*** Record extracts Section Begins ***

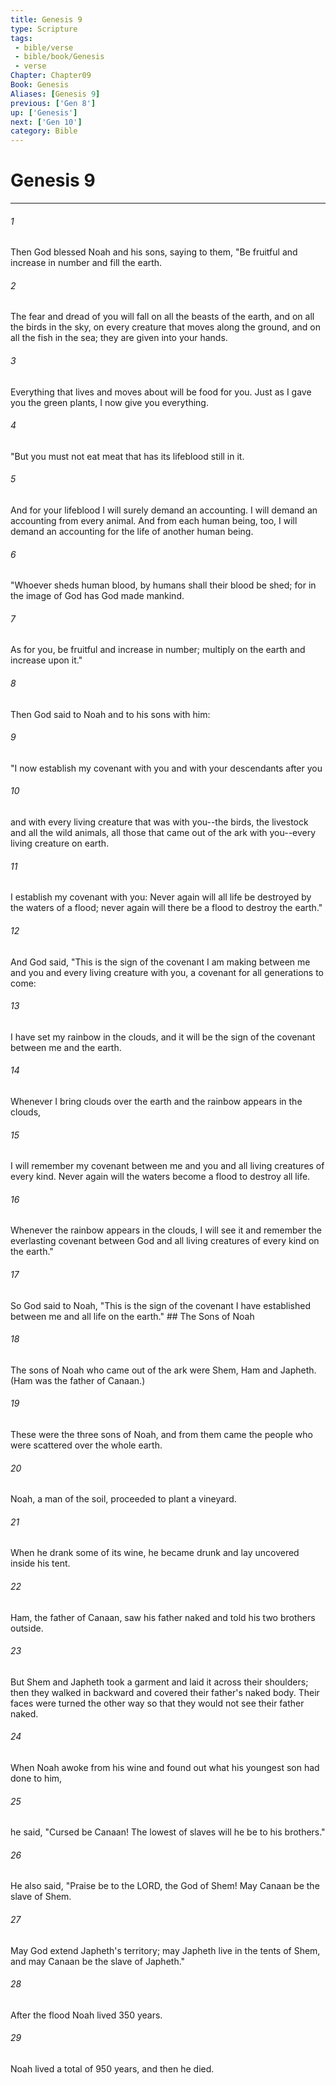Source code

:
 ```yaml
---
title: Genesis 9
type: Scripture
tags:
 - bible/verse
 - bible/book/Genesis
 - verse
Chapter: Chapter09
Book: Genesis
Aliases: [Genesis 9]
previous: ['Gen 8']
up: ['Genesis']
next: ['Gen 10']
category: Bible
---
```

# Genesis 9

***


###### 1 
Then God blessed Noah and his sons, saying to them, "Be fruitful and increase in number and fill the earth. 

###### 2 
The fear and dread of you will fall on all the beasts of the earth, and on all the birds in the sky, on every creature that moves along the ground, and on all the fish in the sea; they are given into your hands. 

###### 3 
Everything that lives and moves about will be food for you. Just as I gave you the green plants, I now give you everything. 

###### 4 
"But you must not eat meat that has its lifeblood still in it. 

###### 5 
And for your lifeblood I will surely demand an accounting. I will demand an accounting from every animal. And from each human being, too, I will demand an accounting for the life of another human being. 

###### 6 
"Whoever sheds human blood, by humans shall their blood be shed; for in the image of God has God made mankind. 

###### 7 
As for you, be fruitful and increase in number; multiply on the earth and increase upon it." 

###### 8 
Then God said to Noah and to his sons with him: 

###### 9 
"I now establish my covenant with you and with your descendants after you 

###### 10 
and with every living creature that was with you--the birds, the livestock and all the wild animals, all those that came out of the ark with you--every living creature on earth. 

###### 11 
I establish my covenant with you: Never again will all life be destroyed by the waters of a flood; never again will there be a flood to destroy the earth." 

###### 12 
And God said, "This is the sign of the covenant I am making between me and you and every living creature with you, a covenant for all generations to come: 

###### 13 
I have set my rainbow in the clouds, and it will be the sign of the covenant between me and the earth. 

###### 14 
Whenever I bring clouds over the earth and the rainbow appears in the clouds, 

###### 15 
I will remember my covenant between me and you and all living creatures of every kind. Never again will the waters become a flood to destroy all life. 

###### 16 
Whenever the rainbow appears in the clouds, I will see it and remember the everlasting covenant between God and all living creatures of every kind on the earth." 

###### 17 
So God said to Noah, "This is the sign of the covenant I have established between me and all life on the earth." ## The Sons of Noah 

###### 18 
The sons of Noah who came out of the ark were Shem, Ham and Japheth. (Ham was the father of Canaan.) 

###### 19 
These were the three sons of Noah, and from them came the people who were scattered over the whole earth. 

###### 20 
Noah, a man of the soil, proceeded to plant a vineyard. 

###### 21 
When he drank some of its wine, he became drunk and lay uncovered inside his tent. 

###### 22 
Ham, the father of Canaan, saw his father naked and told his two brothers outside. 

###### 23 
But Shem and Japheth took a garment and laid it across their shoulders; then they walked in backward and covered their father's naked body. Their faces were turned the other way so that they would not see their father naked. 

###### 24 
When Noah awoke from his wine and found out what his youngest son had done to him, 

###### 25 
he said, "Cursed be Canaan! The lowest of slaves will he be to his brothers." 

###### 26 
He also said, "Praise be to the LORD, the God of Shem! May Canaan be the slave of Shem. 

###### 27 
May God extend Japheth's territory; may Japheth live in the tents of Shem, and may Canaan be the slave of Japheth." 

###### 28 
After the flood Noah lived 350 years. 

###### 29 
Noah lived a total of 950 years, and then he died. 

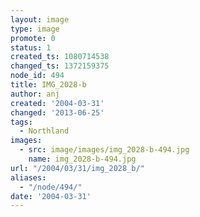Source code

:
 ```yaml
---
layout: image
type: image
promote: 0
status: 1
created_ts: 1080714538
changed_ts: 1372159375
node_id: 494
title: IMG_2028-b
author: anj
created: '2004-03-31'
changed: '2013-06-25'
tags:
  - Northland
images:
  - src: image/images/img_2028-b-494.jpg
    name: img_2028-b-494.jpg
url: "/2004/03/31/img_2028_b/"
aliases:
  - "/node/494/"
date: '2004-03-31'
---
```


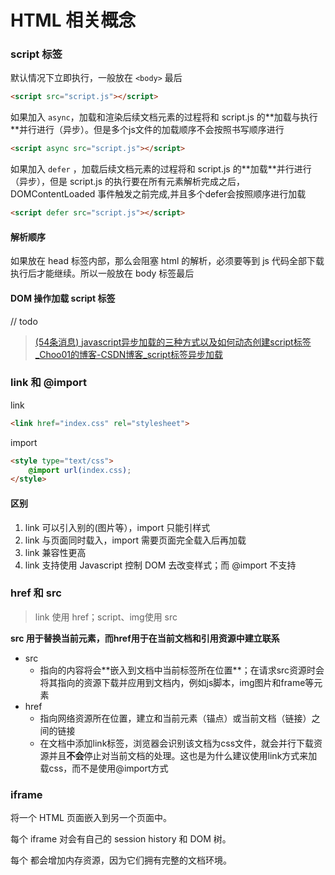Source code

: # HTML 相关概念

### script 标签

默认情况下立即执行，一般放在 `<body>` 最后

```html
<script src="script.js"></script>
```

如果加入 `async`，加载和渲染后续文档元素的过程将和 script.js 的\*\*加载与执行\*\*并行进行（异步）。但是多个js文件的加载顺序不会按照书写顺序进行

```html
<script async src="script.js"></script>
```

如果加入 `defer` ，加载后续文档元素的过程将和 script.js 的\*\*加载\*\*并行进行（异步），但是 script.js 的执行要在所有元素解析完成之后，DOMContentLoaded 事件触发之前完成,并且多个defer会按照顺序进行加载

```html
<script defer src="script.js"></script>
```

#### 解析顺序

如果放在 head 标签内部，那么会阻塞 html 的解析，必须要等到 js 代码全部下载执行后才能继续。所以一般放在 body 标签最后

#### DOM 操作加载 script 标签

// todo

> [(54条消息) javascript异步加载的三种方式以及如何动态创建script标签\_Choo01的博客-CSDN博客\_script标签异步加载](https://blog.csdn.net/Choo01/article/details/107312123?spm=1001.2101.3001.6661.1\&utm\_medium=distribute.pc\_relevant\_t0.none-task-blog-2\~default\~CTRLIST\~Rate-1.pc\_relevant\_aa\&depth\_1-utm\_source=distribute.pc\_relevant\_t0.none-task-blog-2\~default\~CTRLIST\~Rate-1.pc\_relevant\_aa\&utm\_relevant\_index=1)

### link 和 @import

link

```html
<link href="index.css" rel="stylesheet">
```

import

```html
<style type="text/css">
	@import url(index.css);
</style>
```

#### 区别

1. link 可以引入别的(图片等），import 只能引样式
2. link 与页面同时载入，import 需要页面完全载入后再加载
3. link 兼容性更高
4. link 支持使用 Javascript 控制 DOM 去改变样式；而 @import 不支持

### href 和 src

> link 使用 href；script、img使用 src

**src 用于替换当前元素，而href用于在当前文档和引用资源中建立联系**

* src
  * 指向的内容将会\*\*嵌入到文档中当前标签所在位置\*\*；在请求src资源时会将其指向的资源下载并应用到文档内，例如js脚本，img图片和frame等元素
* href
  * 指向网络资源所在位置，建立和当前元素（锚点）或当前文档（链接）之间的链接
  * 在文档中添加link标签，浏览器会识别该文档为css文件，就会并行下载资源并且**不会**停止对当前文档的处理。这也是为什么建议使用link方式来加载css，而不是使用@import方式

### iframe

将一个 HTML 页面嵌入到另一个页面中。

每个 iframe 对会有自己的 session history 和 DOM 树。

每个 都会增加内存资源，因为它们拥有完整的文档环境。
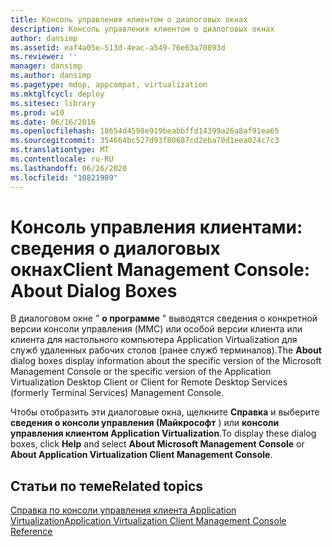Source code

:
 ```yaml
---
title: Консоль управления клиентом о диалоговых окнах
description: Консоль управления клиентом о диалоговых окнах
author: dansimp
ms.assetid: eaf4a05e-513d-4eac-a549-76e63a70893d
ms.reviewer: ''
manager: dansimp
ms.author: dansimp
ms.pagetype: mdop, appcompat, virtualization
ms.mktglfcycl: deploy
ms.sitesec: library
ms.prod: w10
ms.date: 06/16/2016
ms.openlocfilehash: 18654d4598e919beabbffd14399a26a8af91ea65
ms.sourcegitcommit: 354664bc527d93f80687cd2eba70d1eea024c7c3
ms.translationtype: MT
ms.contentlocale: ru-RU
ms.lasthandoff: 06/26/2020
ms.locfileid: "10821989"
---
```

# <span data-ttu-id="0d566-103">Консоль управления клиентами: сведения о диалоговых окнах</span><span class="sxs-lookup"><span data-stu-id="0d566-103">Client Management Console: About Dialog Boxes</span></span>


<span data-ttu-id="0d566-104">В диалоговом окне " **о программе** " выводятся сведения о конкретной версии консоли управления (MMC) или особой версии клиента или клиента для настольного компьютера Application Virtualization для служб удаленных рабочих столов (ранее служб терминалов).</span><span class="sxs-lookup"><span data-stu-id="0d566-104">The **About** dialog boxes display information about the specific version of the Microsoft Management Console or the specific version of the Application Virtualization Desktop Client or Client for Remote Desktop Services (formerly Terminal Services) Management Console.</span></span>

<span data-ttu-id="0d566-105">Чтобы отобразить эти диалоговые окна, щелкните **Справка** и выберите **сведения о консоли управления (Майкрософт** ) или **консоли управления клиентом Application Virtualization**.</span><span class="sxs-lookup"><span data-stu-id="0d566-105">To display these dialog boxes, click **Help** and select **About Microsoft Management Console** or **About Application Virtualization Client Management Console**.</span></span>

## <span data-ttu-id="0d566-106">Статьи по теме</span><span class="sxs-lookup"><span data-stu-id="0d566-106">Related topics</span></span>


[<span data-ttu-id="0d566-107">Справка по консоли управления клиента Application Virtualization</span><span class="sxs-lookup"><span data-stu-id="0d566-107">Application Virtualization Client Management Console Reference</span></span>](application-virtualization-client-management-console-reference.md)

 

 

*** Record extracts Section Ends ***

:: What to do ::
If a line in the records above contains the word "them", count it, then give the total and nothing else.

:: Response to this exercise ::
2